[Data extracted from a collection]
──────────

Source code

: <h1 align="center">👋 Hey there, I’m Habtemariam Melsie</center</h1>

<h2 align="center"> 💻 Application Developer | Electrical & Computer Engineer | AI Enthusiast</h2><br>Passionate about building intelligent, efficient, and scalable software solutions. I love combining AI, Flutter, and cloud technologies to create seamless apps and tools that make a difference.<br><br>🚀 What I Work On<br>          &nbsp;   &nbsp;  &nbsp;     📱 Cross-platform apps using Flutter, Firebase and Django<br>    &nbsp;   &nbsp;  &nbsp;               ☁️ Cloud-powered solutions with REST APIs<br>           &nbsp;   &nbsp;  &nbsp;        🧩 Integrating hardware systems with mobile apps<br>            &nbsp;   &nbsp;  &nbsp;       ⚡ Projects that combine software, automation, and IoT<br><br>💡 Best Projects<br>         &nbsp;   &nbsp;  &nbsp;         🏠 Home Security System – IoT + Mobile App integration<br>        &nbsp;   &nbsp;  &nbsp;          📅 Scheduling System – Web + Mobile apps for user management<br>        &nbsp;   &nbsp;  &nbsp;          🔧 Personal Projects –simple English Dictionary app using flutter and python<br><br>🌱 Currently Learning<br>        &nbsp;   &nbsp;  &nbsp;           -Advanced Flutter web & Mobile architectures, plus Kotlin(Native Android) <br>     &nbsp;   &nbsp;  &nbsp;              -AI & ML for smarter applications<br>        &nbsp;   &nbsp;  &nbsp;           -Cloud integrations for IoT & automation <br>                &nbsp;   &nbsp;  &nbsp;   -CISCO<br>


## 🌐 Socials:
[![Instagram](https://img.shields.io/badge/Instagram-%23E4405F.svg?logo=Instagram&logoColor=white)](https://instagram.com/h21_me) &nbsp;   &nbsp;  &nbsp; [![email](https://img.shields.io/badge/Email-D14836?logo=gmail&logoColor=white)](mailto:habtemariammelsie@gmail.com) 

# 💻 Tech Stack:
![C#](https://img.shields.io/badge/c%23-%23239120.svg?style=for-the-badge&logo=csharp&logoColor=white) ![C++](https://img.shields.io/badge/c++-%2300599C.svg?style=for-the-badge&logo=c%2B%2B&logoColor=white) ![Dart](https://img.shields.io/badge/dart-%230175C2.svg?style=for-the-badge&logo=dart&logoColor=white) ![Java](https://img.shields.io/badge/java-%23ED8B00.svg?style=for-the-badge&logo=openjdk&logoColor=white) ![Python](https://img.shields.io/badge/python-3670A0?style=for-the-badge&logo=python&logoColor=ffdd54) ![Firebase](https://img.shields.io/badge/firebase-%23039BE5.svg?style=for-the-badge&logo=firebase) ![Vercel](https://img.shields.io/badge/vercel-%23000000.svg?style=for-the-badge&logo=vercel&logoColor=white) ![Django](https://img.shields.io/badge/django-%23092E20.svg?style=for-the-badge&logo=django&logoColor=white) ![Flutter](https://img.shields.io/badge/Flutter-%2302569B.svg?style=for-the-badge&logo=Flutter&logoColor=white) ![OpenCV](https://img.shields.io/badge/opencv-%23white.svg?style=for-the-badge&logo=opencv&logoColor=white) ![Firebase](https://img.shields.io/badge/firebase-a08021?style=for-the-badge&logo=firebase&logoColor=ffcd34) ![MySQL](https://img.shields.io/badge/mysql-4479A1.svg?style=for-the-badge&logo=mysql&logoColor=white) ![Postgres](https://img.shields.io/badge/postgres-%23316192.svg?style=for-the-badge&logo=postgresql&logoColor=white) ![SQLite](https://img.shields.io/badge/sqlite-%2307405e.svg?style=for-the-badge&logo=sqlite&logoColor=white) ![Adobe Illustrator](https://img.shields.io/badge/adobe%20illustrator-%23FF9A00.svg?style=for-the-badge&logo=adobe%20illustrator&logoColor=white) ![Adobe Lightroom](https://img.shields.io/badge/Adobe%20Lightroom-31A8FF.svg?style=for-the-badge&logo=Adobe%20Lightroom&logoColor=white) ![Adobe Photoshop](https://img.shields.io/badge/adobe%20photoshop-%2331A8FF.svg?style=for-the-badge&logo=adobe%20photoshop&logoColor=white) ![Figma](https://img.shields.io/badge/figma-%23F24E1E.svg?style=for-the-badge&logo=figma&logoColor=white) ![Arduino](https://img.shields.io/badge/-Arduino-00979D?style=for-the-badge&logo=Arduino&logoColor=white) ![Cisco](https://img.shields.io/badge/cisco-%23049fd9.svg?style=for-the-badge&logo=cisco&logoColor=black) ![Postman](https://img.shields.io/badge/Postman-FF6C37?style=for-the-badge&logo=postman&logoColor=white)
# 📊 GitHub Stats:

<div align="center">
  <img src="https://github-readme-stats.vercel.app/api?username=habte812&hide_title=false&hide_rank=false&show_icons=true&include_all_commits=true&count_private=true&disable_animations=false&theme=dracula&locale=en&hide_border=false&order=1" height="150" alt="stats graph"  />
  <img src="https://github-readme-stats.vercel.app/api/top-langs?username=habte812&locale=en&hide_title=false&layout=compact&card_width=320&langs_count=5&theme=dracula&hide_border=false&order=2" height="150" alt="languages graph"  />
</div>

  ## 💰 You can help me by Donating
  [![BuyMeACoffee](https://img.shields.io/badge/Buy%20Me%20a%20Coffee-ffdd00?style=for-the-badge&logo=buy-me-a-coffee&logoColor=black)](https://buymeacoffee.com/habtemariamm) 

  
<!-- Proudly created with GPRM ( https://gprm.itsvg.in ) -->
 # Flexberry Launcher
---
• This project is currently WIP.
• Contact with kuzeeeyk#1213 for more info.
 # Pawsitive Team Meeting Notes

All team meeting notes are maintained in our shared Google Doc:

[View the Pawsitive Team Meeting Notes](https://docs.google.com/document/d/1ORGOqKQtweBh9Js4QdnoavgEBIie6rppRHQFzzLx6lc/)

──────────

Work to be completed: Report how many lines of the entries hold the string "Pawsitive". Provide the number alone.

Finished exercise: 2